Si Ying Lim et al. Metabolites. .

Abstract

Acute myocardial infarction (AMI) is a leading cause of mortality and morbidity worldwide. This work aims to investigate the translational potential of a multi-omics study (comprising metabolomics, lipidomics, glycomics, and metallomics) in revealing biomechanistic insights into AMI. Following the N-glycomics and metallomics studies performed by our group previously, untargeted metabolomic and lipidomic profiles were generated and analysed in this work via the use of a simultaneous metabolite/lipid extraction and liquid chromatography-tandem mass spectrometry (LC-MS/MS) analysis workflow. The workflow was applied to blood plasma samples from AMI cases (n = 101) and age-matched healthy controls (n = 66). The annotated metabolomic (number of features, n = 27) and lipidomic (n = 48) profiles, along with the glycomic (n = 37) and metallomic (n = 30) profiles of the same set of AMI and healthy samples were integrated and analysed. The integration method used here works by identifying a linear combination of maximally correlated features across the four omics datasets, via utilising both block-partial least squares-discriminant analysis (block-PLS-DA) based on sparse generalised canonical correlation analysis. Based on the multi-omics mapping of biomolecular interconnections, several postulations were derived.
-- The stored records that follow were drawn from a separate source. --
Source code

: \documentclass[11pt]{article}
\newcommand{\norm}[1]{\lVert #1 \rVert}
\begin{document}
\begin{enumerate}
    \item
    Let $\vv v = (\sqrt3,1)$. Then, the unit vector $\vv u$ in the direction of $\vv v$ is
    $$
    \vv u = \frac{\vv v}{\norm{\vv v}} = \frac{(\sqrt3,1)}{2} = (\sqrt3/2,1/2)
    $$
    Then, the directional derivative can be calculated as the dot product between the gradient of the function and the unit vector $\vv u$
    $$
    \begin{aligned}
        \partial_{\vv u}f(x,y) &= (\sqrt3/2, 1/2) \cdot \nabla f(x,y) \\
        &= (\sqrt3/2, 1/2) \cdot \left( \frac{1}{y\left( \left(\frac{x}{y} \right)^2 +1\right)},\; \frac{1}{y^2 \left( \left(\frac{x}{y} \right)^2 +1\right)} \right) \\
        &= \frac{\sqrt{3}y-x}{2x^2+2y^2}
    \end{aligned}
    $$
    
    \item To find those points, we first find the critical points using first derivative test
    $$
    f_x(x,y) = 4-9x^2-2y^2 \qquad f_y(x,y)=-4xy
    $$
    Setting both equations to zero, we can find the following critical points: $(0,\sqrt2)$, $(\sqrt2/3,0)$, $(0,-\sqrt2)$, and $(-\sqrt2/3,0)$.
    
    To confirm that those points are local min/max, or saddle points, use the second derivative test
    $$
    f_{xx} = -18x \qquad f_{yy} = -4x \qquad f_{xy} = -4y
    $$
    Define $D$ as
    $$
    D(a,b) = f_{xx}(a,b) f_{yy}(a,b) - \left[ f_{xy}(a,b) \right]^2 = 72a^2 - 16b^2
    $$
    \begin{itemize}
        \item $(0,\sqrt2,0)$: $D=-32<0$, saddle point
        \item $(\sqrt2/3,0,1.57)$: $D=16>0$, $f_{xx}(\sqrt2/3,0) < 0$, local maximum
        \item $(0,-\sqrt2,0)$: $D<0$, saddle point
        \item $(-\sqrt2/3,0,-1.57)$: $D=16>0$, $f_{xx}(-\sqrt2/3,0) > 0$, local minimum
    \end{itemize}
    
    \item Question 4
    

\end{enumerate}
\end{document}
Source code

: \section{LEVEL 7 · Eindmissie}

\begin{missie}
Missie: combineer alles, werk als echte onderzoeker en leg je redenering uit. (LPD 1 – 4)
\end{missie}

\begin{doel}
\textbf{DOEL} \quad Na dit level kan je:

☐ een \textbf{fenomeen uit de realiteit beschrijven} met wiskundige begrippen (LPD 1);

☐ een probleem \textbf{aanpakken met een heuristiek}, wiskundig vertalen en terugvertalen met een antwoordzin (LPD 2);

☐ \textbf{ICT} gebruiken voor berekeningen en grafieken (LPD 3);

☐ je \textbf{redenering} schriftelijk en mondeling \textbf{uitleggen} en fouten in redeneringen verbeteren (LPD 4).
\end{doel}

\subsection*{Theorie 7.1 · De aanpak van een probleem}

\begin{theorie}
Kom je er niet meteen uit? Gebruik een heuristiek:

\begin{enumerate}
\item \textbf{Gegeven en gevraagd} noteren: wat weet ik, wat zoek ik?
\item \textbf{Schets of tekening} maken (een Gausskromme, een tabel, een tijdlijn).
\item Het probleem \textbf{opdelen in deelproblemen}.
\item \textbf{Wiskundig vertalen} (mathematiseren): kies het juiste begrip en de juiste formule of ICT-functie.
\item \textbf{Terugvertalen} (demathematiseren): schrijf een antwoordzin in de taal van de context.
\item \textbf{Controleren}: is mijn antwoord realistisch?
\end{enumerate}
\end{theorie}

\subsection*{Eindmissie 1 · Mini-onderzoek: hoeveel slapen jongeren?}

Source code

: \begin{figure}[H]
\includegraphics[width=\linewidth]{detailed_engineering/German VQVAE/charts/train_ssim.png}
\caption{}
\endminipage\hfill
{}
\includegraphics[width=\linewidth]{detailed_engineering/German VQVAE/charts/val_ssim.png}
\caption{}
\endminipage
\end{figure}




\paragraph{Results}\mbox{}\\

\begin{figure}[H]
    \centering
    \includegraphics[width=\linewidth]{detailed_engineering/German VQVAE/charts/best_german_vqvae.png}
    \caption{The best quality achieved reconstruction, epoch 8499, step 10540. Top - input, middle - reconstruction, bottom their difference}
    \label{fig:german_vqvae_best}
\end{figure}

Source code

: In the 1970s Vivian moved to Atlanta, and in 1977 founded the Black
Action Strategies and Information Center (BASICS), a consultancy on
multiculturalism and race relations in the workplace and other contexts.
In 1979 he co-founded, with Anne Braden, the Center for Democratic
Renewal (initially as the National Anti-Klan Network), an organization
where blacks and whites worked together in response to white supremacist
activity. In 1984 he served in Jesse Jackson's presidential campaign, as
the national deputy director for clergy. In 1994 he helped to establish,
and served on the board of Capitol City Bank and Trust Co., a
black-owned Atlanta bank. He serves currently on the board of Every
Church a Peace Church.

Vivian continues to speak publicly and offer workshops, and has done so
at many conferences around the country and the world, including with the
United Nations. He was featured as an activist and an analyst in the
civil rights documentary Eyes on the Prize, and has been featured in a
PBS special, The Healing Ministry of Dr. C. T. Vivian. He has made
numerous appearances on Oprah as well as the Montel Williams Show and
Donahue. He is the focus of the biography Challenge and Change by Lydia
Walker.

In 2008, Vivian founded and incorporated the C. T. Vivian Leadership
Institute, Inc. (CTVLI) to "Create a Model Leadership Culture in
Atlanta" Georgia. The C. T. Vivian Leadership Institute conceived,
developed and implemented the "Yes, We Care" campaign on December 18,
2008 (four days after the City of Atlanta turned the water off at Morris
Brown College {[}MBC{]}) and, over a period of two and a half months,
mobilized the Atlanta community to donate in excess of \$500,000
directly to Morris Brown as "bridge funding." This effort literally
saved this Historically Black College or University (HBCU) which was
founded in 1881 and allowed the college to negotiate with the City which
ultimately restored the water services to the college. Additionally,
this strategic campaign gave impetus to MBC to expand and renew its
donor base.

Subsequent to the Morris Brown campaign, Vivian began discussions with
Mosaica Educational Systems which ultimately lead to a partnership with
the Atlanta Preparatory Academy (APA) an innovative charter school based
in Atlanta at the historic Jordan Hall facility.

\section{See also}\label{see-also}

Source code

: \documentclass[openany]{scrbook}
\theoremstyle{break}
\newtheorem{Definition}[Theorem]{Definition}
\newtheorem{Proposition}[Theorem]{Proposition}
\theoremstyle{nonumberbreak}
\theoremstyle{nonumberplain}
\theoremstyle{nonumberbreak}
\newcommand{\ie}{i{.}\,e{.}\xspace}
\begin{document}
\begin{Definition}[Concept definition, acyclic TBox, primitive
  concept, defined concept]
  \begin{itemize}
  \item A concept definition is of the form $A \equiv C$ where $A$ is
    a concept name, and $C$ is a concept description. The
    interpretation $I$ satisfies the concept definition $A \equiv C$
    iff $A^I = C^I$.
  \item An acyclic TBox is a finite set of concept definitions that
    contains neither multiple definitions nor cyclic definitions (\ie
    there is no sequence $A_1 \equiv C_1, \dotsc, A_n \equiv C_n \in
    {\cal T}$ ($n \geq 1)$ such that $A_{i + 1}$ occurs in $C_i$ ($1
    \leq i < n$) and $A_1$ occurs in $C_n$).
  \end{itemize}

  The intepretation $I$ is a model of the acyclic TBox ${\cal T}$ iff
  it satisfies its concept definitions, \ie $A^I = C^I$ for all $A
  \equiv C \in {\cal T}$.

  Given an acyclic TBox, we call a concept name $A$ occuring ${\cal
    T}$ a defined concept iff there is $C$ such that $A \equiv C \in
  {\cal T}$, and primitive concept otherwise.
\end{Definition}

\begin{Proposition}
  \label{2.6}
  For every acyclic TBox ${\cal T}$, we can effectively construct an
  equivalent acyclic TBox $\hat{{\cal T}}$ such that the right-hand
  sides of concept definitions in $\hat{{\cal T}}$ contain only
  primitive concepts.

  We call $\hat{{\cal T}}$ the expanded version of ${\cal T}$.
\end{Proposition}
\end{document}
These include the potential roles of glycerophospholipids in N-glycan-modulated immunoregulatory effects, as well as the augmentation of the importance of Ca-ATPases in cardiovascular conditions, while also suggesting contributions of phosphatidylethanolamine in their functions. Moreover, it was shown that combining the four omics datasets synergistically enhanced the classifier performance in discriminating between AMI and healthy subjects. Fresh and intriguing insights into AMI, otherwise undetected via single-omics analysis, were revealed in this multi-omics study. Taken together, we provide evidence that a multi-omics strategy may synergistically reinforce and enhance our understanding of diseases.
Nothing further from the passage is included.